Bugs / Feature Requests
Please report any bugs or feature requests by email to bug-dataflow-proc-htmlfilter at rt.cpan.org
, or through the web interface at http://rt.cpan.org/NoAuth/ReportBug.html?Queue=DataFlow-Proc-HTMLFilter. You will be automatically notified of any progress on the request by the system.
Source Code
The code is open to the world, and available for you to hack on. Please feel free to browse it and play with it, or whatever. If you want to contribute patches, please send me a diff or prod me to pull from your repository :)
https://github.com/russoz/DataFlow-Proc-HTMLFilter
git clone https://github.com/russoz/DataFlow-Proc-HTMLFilter
AUTHOR
Alexei Znamensky <russoz@cpan.org>
COPYRIGHT AND LICENSE
This software is copyright (c) 2011 by Alexei Znamensky.
This is free software; you can redistribute it and/or modify it under the same terms as the Perl 5 programming language system itself.
BUGS AND LIMITATIONS
No bugs have been reported.
Please report any bugs or feature requests through the web interface at http://rt.cpan.org.
DISCLAIMER OF WARRANTY
BECAUSE THIS SOFTWARE IS LICENSED FREE OF CHARGE, THERE IS NO WARRANTY FOR THE SOFTWARE, TO THE EXTENT PERMITTED BY APPLICABLE LAW. EXCEPT WHEN OTHERWISE STATED IN WRITING THE COPYRIGHT HOLDERS AND/OR OTHER PARTIES PROVIDE THE SOFTWARE "AS IS" WITHOUT WARRANTY OF ANY KIND, EITHER EXPRESSED OR IMPLIED, INCLUDING, BUT NOT LIMITED TO, THE IMPLIED WARRANTIES OF MERCHANTABILITY AND FITNESS FOR A PARTICULAR PURPOSE. THE ENTIRE RISK AS TO THE QUALITY AND PERFORMANCE OF THE SOFTWARE IS WITH YOU. SHOULD THE SOFTWARE PROVE DEFECTIVE, YOU ASSUME THE COST OF ALL NECESSARY SERVICING, REPAIR, OR CORRECTION.
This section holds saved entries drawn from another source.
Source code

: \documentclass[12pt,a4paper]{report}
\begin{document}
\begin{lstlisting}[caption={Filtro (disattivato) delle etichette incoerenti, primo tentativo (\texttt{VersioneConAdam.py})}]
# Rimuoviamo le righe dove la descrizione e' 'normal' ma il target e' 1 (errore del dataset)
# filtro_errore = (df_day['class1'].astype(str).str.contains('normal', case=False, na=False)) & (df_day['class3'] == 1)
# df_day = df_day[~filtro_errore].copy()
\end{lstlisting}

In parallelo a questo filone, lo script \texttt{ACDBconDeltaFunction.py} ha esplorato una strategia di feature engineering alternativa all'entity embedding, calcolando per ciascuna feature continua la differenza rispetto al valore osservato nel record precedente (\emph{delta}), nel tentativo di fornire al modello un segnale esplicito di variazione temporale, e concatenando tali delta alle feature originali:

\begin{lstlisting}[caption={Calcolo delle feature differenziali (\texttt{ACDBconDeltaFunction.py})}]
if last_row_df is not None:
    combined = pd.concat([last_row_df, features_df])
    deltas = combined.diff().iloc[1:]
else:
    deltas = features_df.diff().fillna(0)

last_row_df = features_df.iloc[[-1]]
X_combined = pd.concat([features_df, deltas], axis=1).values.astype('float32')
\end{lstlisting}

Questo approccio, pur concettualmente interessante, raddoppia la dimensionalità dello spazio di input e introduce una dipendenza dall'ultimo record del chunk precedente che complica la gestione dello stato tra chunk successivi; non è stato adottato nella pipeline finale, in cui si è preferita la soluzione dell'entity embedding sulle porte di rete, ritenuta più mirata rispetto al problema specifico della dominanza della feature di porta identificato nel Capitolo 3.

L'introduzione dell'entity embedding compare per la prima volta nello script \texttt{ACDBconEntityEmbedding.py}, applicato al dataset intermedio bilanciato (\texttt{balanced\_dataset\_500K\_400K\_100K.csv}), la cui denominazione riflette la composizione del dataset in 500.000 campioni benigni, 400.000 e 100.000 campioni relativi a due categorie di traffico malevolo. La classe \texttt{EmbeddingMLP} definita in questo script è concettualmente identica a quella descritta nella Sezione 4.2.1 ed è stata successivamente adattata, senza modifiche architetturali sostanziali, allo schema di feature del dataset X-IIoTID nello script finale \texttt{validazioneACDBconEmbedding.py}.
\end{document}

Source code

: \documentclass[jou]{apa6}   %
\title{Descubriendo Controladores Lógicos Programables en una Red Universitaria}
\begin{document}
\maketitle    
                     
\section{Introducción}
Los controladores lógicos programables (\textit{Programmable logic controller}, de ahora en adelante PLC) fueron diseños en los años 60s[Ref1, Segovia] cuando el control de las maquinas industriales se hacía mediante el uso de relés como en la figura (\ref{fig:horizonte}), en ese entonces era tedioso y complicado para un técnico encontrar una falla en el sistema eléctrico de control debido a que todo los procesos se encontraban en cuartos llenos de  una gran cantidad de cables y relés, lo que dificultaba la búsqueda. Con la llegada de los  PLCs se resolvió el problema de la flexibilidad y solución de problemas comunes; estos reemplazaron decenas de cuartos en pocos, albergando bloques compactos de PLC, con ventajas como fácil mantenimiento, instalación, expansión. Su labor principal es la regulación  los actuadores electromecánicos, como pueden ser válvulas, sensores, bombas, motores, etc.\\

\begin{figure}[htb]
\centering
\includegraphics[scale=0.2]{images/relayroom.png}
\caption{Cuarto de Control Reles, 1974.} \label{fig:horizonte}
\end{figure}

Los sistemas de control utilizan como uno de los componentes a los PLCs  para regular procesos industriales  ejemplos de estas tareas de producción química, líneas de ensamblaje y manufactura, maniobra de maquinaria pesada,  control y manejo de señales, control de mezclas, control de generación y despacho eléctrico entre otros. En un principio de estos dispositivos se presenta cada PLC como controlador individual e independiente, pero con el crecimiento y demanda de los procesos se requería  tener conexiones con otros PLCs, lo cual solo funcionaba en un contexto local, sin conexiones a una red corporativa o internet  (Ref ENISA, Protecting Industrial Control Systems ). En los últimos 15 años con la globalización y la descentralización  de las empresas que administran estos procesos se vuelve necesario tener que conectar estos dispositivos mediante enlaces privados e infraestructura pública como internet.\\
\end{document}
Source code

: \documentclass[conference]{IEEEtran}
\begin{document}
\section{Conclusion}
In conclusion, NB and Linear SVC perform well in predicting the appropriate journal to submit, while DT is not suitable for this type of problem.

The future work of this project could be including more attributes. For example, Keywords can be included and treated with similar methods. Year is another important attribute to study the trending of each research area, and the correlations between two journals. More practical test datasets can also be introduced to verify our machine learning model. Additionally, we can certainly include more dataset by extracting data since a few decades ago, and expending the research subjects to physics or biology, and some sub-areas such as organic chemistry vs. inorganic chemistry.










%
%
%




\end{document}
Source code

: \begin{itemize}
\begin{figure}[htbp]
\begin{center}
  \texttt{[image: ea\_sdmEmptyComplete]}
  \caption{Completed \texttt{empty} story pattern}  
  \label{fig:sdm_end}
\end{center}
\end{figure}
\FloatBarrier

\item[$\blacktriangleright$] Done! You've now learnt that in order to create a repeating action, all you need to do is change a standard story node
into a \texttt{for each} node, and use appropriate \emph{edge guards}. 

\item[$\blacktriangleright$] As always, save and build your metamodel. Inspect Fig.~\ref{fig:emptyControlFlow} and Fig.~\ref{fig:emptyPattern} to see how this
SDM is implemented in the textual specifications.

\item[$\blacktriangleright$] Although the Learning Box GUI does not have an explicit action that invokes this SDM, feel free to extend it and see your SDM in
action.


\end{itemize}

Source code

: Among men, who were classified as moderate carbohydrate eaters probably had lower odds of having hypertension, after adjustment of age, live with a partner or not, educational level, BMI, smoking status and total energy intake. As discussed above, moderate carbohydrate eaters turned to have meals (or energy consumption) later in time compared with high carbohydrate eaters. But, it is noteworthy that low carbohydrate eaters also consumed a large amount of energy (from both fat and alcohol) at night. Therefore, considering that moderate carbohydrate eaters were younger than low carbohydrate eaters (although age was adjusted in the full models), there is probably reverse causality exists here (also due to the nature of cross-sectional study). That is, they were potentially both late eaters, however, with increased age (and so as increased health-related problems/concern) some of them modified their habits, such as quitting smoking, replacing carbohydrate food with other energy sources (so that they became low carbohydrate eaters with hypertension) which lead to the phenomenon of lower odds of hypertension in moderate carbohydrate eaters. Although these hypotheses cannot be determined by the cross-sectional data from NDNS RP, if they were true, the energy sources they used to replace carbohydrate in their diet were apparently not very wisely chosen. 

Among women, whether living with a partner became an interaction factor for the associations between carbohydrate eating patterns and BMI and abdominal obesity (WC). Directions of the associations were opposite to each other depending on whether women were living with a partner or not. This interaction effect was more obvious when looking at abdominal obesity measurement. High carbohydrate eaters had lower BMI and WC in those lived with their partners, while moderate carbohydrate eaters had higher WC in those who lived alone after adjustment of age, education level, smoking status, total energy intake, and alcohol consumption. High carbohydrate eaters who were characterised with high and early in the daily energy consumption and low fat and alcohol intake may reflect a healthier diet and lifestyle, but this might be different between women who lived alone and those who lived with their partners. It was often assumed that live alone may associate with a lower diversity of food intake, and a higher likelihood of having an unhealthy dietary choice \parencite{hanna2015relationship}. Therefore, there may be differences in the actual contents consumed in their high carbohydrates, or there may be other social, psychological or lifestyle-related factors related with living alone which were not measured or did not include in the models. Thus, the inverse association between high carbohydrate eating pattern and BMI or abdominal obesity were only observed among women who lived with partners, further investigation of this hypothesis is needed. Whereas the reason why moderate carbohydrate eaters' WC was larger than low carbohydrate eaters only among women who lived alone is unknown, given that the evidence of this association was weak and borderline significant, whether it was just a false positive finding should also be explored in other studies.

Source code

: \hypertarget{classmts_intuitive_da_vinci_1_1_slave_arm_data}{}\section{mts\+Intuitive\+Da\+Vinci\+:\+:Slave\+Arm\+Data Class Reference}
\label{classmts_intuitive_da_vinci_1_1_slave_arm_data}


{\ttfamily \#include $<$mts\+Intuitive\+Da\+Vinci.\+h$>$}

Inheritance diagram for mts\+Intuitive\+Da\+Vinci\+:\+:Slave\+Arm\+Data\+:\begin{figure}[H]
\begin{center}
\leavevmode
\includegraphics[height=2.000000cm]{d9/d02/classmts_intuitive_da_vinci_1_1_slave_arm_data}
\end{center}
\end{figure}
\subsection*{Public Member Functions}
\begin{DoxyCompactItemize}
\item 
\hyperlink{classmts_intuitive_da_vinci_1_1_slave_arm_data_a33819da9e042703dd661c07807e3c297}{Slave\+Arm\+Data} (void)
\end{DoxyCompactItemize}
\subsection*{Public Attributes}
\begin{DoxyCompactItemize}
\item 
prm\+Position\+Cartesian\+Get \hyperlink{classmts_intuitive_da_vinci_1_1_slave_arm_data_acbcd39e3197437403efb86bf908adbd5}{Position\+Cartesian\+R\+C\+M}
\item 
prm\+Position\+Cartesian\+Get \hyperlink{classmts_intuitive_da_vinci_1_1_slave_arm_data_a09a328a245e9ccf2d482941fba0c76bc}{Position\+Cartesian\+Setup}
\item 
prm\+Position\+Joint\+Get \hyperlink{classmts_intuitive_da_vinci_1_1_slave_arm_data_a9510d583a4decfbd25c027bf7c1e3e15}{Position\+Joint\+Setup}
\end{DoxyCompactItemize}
IN NO EVENT UNLESS REQUIRED BY APPLICABLE LAW OR AGREED TO IN WRITING WILL ANY COPYRIGHT HOLDER, OR ANY OTHER PARTY WHO MAY MODIFY AND/OR REDISTRIBUTE THE SOFTWARE AS PERMITTED BY THE ABOVE LICENCE, BE LIABLE TO YOU FOR DAMAGES, INCLUDING ANY GENERAL, SPECIAL, INCIDENTAL, OR CONSEQUENTIAL DAMAGES ARISING OUT OF THE USE OR INABILITY TO USE THE SOFTWARE (INCLUDING BUT NOT LIMITED TO LOSS OF DATA OR DATA BEING RENDERED INACCURATE OR LOSSES SUSTAINED BY YOU OR THIRD PARTIES OR A FAILURE OF THE SOFTWARE TO OPERATE WITH ANY OTHER SOFTWARE), EVEN IF SUCH HOLDER OR OTHER PARTY HAS BEEN ADVISED OF THE POSSIBILITY OF SUCH DAMAGES.